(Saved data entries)
++++++++
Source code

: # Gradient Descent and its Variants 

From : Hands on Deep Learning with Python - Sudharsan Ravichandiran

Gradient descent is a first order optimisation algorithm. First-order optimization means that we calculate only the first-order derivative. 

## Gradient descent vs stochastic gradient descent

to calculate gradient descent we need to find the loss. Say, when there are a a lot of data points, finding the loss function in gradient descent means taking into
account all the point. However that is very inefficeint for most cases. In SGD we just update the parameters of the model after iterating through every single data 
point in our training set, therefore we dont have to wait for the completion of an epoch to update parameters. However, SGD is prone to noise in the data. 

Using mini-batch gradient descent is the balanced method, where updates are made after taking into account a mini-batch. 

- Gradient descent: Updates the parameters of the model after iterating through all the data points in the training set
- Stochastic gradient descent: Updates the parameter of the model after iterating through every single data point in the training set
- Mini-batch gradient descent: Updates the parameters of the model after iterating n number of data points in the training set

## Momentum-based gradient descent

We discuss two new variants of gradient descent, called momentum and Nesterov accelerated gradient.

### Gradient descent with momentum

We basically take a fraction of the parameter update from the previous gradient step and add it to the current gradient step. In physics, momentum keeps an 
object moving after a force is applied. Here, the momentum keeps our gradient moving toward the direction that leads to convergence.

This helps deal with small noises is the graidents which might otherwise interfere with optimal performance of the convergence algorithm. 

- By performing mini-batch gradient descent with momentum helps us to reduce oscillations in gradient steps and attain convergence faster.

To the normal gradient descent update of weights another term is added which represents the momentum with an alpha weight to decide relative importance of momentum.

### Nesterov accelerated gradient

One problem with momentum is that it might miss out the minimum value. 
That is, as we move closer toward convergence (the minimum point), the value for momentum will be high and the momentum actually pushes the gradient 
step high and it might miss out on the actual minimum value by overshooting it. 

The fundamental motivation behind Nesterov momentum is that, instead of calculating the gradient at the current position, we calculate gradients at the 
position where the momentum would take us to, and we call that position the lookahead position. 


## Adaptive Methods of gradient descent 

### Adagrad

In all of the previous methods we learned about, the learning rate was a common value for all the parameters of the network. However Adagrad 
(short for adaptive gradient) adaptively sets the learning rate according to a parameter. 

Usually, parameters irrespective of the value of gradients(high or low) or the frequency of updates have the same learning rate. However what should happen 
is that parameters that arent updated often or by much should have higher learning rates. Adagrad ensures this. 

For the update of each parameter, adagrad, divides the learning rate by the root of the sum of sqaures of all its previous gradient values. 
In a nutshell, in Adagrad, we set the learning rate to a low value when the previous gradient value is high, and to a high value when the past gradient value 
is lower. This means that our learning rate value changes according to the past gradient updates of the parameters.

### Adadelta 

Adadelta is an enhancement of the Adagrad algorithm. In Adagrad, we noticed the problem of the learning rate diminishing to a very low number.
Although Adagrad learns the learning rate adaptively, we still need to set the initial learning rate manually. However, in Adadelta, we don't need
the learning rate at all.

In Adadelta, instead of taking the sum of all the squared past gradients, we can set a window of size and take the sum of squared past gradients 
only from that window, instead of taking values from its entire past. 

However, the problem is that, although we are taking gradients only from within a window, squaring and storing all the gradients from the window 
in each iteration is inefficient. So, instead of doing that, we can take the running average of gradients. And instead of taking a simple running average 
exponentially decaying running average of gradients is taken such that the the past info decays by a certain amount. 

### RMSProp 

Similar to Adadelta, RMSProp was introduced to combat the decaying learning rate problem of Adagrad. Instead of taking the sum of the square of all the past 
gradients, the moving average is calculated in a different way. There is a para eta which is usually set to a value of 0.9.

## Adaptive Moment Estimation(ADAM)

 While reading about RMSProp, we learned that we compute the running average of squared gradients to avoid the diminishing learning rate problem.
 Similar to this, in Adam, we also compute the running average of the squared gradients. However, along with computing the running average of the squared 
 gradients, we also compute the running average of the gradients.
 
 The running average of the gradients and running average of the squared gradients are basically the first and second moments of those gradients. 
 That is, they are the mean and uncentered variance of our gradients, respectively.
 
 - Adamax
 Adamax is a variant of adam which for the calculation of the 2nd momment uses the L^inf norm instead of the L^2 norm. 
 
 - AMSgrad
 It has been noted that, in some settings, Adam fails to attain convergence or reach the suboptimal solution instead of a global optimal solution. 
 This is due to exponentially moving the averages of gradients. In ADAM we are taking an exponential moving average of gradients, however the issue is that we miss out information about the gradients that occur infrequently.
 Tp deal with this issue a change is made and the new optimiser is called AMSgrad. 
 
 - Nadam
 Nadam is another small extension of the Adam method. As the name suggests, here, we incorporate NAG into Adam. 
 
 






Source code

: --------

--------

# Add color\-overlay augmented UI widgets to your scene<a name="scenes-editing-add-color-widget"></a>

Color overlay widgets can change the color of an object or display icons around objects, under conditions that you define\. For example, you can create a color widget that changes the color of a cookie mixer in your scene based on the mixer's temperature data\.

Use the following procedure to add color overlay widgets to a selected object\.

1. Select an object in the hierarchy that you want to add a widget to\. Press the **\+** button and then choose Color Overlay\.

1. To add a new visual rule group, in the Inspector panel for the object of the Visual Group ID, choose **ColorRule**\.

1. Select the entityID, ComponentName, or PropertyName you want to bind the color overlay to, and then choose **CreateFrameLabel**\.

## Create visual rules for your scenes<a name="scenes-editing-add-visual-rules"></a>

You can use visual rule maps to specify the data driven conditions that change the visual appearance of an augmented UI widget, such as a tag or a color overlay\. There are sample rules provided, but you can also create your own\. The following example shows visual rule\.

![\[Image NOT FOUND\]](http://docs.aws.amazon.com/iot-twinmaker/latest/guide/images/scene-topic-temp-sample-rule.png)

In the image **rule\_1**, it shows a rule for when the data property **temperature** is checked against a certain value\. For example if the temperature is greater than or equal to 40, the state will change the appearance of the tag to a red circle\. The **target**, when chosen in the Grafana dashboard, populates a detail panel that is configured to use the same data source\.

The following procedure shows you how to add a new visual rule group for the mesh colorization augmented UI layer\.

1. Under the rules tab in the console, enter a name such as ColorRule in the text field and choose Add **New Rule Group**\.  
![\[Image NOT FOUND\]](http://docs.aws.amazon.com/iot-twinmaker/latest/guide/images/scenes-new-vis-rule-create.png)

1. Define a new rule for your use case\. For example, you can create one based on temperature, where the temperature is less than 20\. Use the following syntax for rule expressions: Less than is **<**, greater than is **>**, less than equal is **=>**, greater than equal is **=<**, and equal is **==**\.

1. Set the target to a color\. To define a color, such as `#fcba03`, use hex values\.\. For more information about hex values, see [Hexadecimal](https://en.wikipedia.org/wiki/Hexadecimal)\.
++++++++
Goal of the exercise:
All that is needed is the exact run of lines above from the line containing "- Gradient descent: Updates" through the line containing "- Stochastic gradient", both of them included.

Exercise result:
- Gradient descent: Updates the parameters of the model after iterating through all the data points in the training set
- Stochastic gradient descent: Updates the parameter of the model after iterating through every single data point in the training set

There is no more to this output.